§ **What this task involves**
Copy each line of the data below in which the word "duration" can be found.

━━━━━━

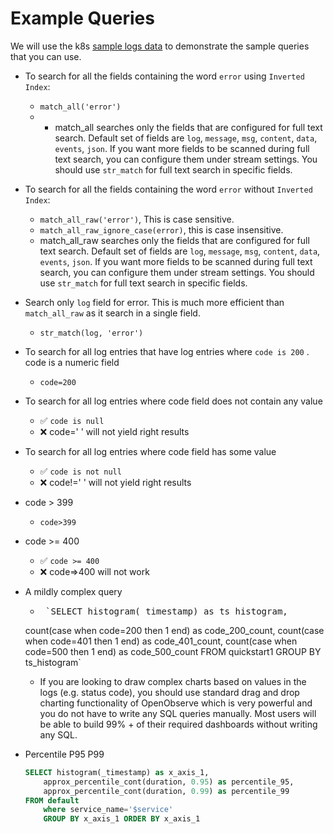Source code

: # Example Queries


We will use the k8s [sample logs data](https://zinc-public-data.s3.us-west-2.amazonaws.com/zinc-enl/sample-k8s-logs/k8slog_json.json.zip) to demonstrate the sample queries that you can use.


- To search for all the fields containing the word `error` using `Inverted Index`:
    - `match_all('error')`
    - - match_all searches only the fields that are configured for full text search. Default set of fields are `log`, `message`, `msg`, `content`, `data`, `events`, `json`. If you want more fields to be scanned during full text search, you can configure them under stream settings. You should use `str_match` for full text search in specific fields.
- To search for all the fields containing the word `error` without `Inverted Index`:
    - `match_all_raw('error')`, This is case sensitive.
    - `match_all_raw_ignore_case(error)`, this is case insensitive.
    - match_all_raw searches only the fields that are configured for full text search. Default set of fields are `log`, `message`, `msg`, `content`, `data`, `events`, `json`. If you want more fields to be scanned during full text search, you can configure them under stream settings. You should use `str_match` for full text search in specific fields.
- Search only `log` field for error. This is much more efficient than `match_all_raw` as it search in a single field.
    - `str_match(log, 'error')`
- To search for all log entries that have log entries where `code is 200` . code is a numeric field
    - `code=200`
- To search for all log entries where code field does not contain any value
    - ✅ `code is null` 
    - ❌ code=' ' will not yield right results
- To search for all log entries where code field has some value
    - ✅ `code is not null` 
    - ❌ code!=' ' will not yield right results
- code > 399
    - `code>399`
- code >= 400
    - ✅ `code >= 400` 
    - ❌ code=>400 will not work
- A mildly complex query
    - <pre> `SELECT histogram(_timestamp) as ts_histogram, 
    count(case when code=200 then 1 end) as code_200_count, 
    count(case when code=401 then 1 end) as code_401_count, 
    count(case when code=500 then 1 end) as code_500_count FROM quickstart1 GROUP BY ts_histogram`</pre>
    - If you are looking to draw complex charts based on values in the logs (e.g. status code), you should use standard drag and drop charting functionality of OpenObserve which is very powerful and you do not have to write any SQL queries manually. Most users will be able to build 99% + of their required dashboards without writing any SQL.

- Percentile P95 P99
    
    ```sql
    SELECT histogram(_timestamp) as x_axis_1,  
        approx_percentile_cont(duration, 0.95) as percentile_95, 
        approx_percentile_cont(duration, 0.99) as percentile_99 
    FROM default 
        where service_name='$service' 
        GROUP BY x_axis_1 ORDER BY x_axis_1
    ```

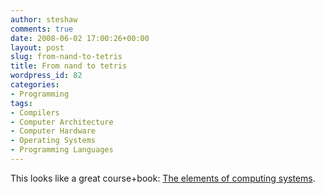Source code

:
 ```yaml
---
author: steshaw
comments: true
date: 2008-06-02 17:00:26+00:00
layout: post
slug: from-nand-to-tetris
title: From nand to tetris
wordpress_id: 82
categories:
- Programming
tags:
- Compilers
- Computer Architecture
- Computer Hardware
- Operating Systems
- Programming Languages
---
```


This looks like a great course+book: [The elements of computing systems](http://www.idc.ac.il/tecs/).
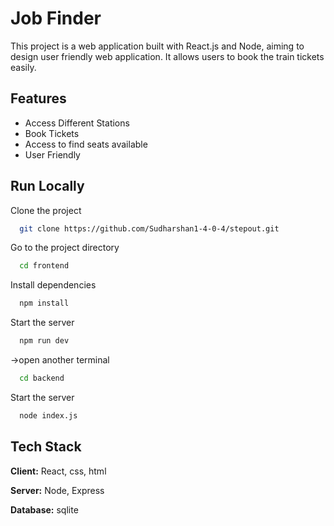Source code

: 
# Job Finder

This project is a web application built with React.js and Node, aiming to design user friendly web application. It allows users to book the train tickets easily.


## Features

- Access Different Stations
- Book Tickets
- Access to find seats available
- User Friendly


## Run Locally

Clone the project

```bash
  git clone https://github.com/Sudharshan1-4-0-4/stepout.git
```

Go to the project directory

```bash
  cd frontend
```

Install dependencies

```bash
  npm install
```

Start the server

```bash
  npm run dev
```
->open another terminal

```bash
  cd backend
```
Start the server
```bash
  node index.js
```





## Tech Stack

**Client:** React, css, html

**Server:** Node, Express

**Database:** sqlite



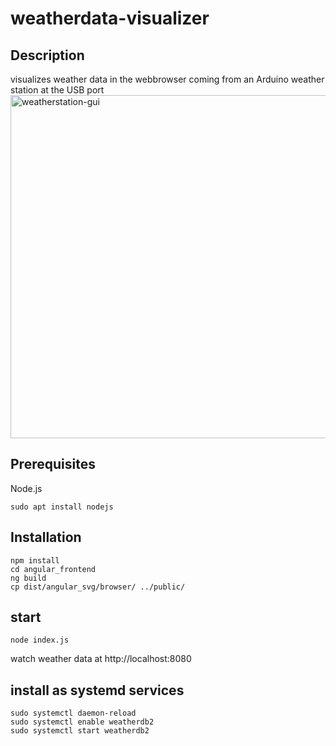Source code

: # weatherdata-visualizer

## Description
visualizes weather data in the webbrowser coming from an Arduino weather station at the USB port
<img width="1024" height="549" alt="weatherstation-gui" src="https://github.com/user-attachments/assets/433fbd01-0e18-49e0-8242-955883e3c7d7" />

## Prerequisites
Node.js
```
sudo apt install nodejs
```

## Installation
```
npm install
cd angular_frontend
ng build
cp dist/angular_svg/browser/ ../public/
```
## start
```
node index.js
```
watch weather data at http://localhost:8080

## install as systemd services
```
sudo systemctl daemon-reload
sudo systemctl enable weatherdb2
sudo systemctl start weatherdb2
```
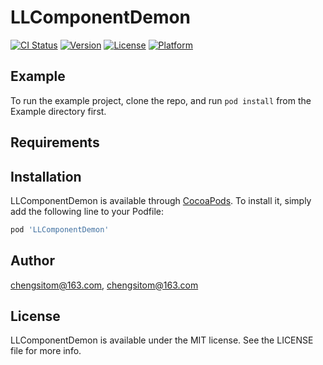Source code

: # LLComponentDemon

[![CI Status](https://img.shields.io/travis/chengsitom@163.com/LLComponentDemon.svg?style=flat)](https://travis-ci.org/chengsitom@163.com/LLComponentDemon)
[![Version](https://img.shields.io/cocoapods/v/LLComponentDemon.svg?style=flat)](https://cocoapods.org/pods/LLComponentDemon)
[![License](https://img.shields.io/cocoapods/l/LLComponentDemon.svg?style=flat)](https://cocoapods.org/pods/LLComponentDemon)
[![Platform](https://img.shields.io/cocoapods/p/LLComponentDemon.svg?style=flat)](https://cocoapods.org/pods/LLComponentDemon)

## Example

To run the example project, clone the repo, and run `pod install` from the Example directory first.

## Requirements

## Installation

LLComponentDemon is available through [CocoaPods](https://cocoapods.org). To install
it, simply add the following line to your Podfile:

```ruby
pod 'LLComponentDemon'
```

## Author

chengsitom@163.com, chengsitom@163.com

## License

LLComponentDemon is available under the MIT license. See the LICENSE file for more info.

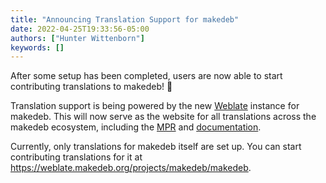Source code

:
 ```yaml
---
title: "Announcing Translation Support for makedeb"
date: 2022-04-25T19:33:56-05:00
authors: ["Hunter Wittenborn"]
keywords: []
---
```


After some setup has been completed, users are now able to start contributing translations to makedeb! :tada:

Translation support is being powered by the new [Weblate](https://weblate.makedeb.org) instance for makedeb. This will now serve as the website for all translations across the makedeb ecosystem, including the [MPR](https://mpr.makedeb.org) and [documentation](https://docs.makedeb.org).

Currently, only translations for makedeb itself are set up. You can start contributing translations for it at <https://weblate.makedeb.org/projects/makedeb/makedeb>.

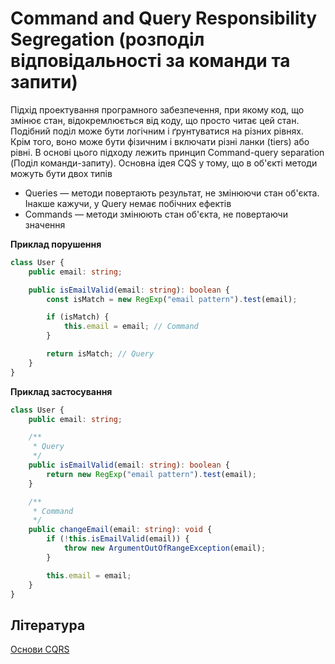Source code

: # Command and Query Responsibility Segregation (розподіл відповідальності за команди та запити)

Підхід проектування програмного забезпечення, при якому код, що змінює стан, відокремлюється від коду, що просто читає цей стан. Подібний поділ може бути логічним і ґрунтуватися на різних рівнях. Крім того, воно може бути фізичним і включати різні ланки (tiers) або рівні. В основі цього підходу лежить принцип Command-query separation (Поділ команди-запиту). Основна ідея CQS у тому, що в об'єкті методи можуть бути двох типів

-   Queries — методи повертають результат, не змінюючи стан об'єкта. Інакше кажучи, у Query немає побічних ефектів
-   Commands — методи змінюють стан об'єкта, не повертаючи значення

**Приклад порушення**

```ts
class User {
    public email: string;

    public isEmailValid(email: string): boolean {
        const isMatch = new RegExp("email pattern").test(email);

        if (isMatch) {
            this.email = email; // Command
        }

        return isMatch; // Query
    }
}
```

**Приклад застосування**

```ts
class User {
    public email: string;

    /**
     * Query
     */
    public isEmailValid(email: string): boolean {
        return new RegExp("email pattern").test(email);
    }

    /**
     * Command
     */
    public changeEmail(email: string): void {
        if (!this.isEmailValid(email)) {
            throw new ArgumentOutOfRangeException(email);
        }

        this.email = email;
    }
}
```

## Література

<a href="https://habr.com/ru/company/simbirsoft/blog/329970/">Основи CQRS</a>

━━━━━━

§ **Answer**
        approx_percentile_cont(duration, 0.95) as percentile_95, 
        approx_percentile_cont(duration, 0.99) as percentile_99 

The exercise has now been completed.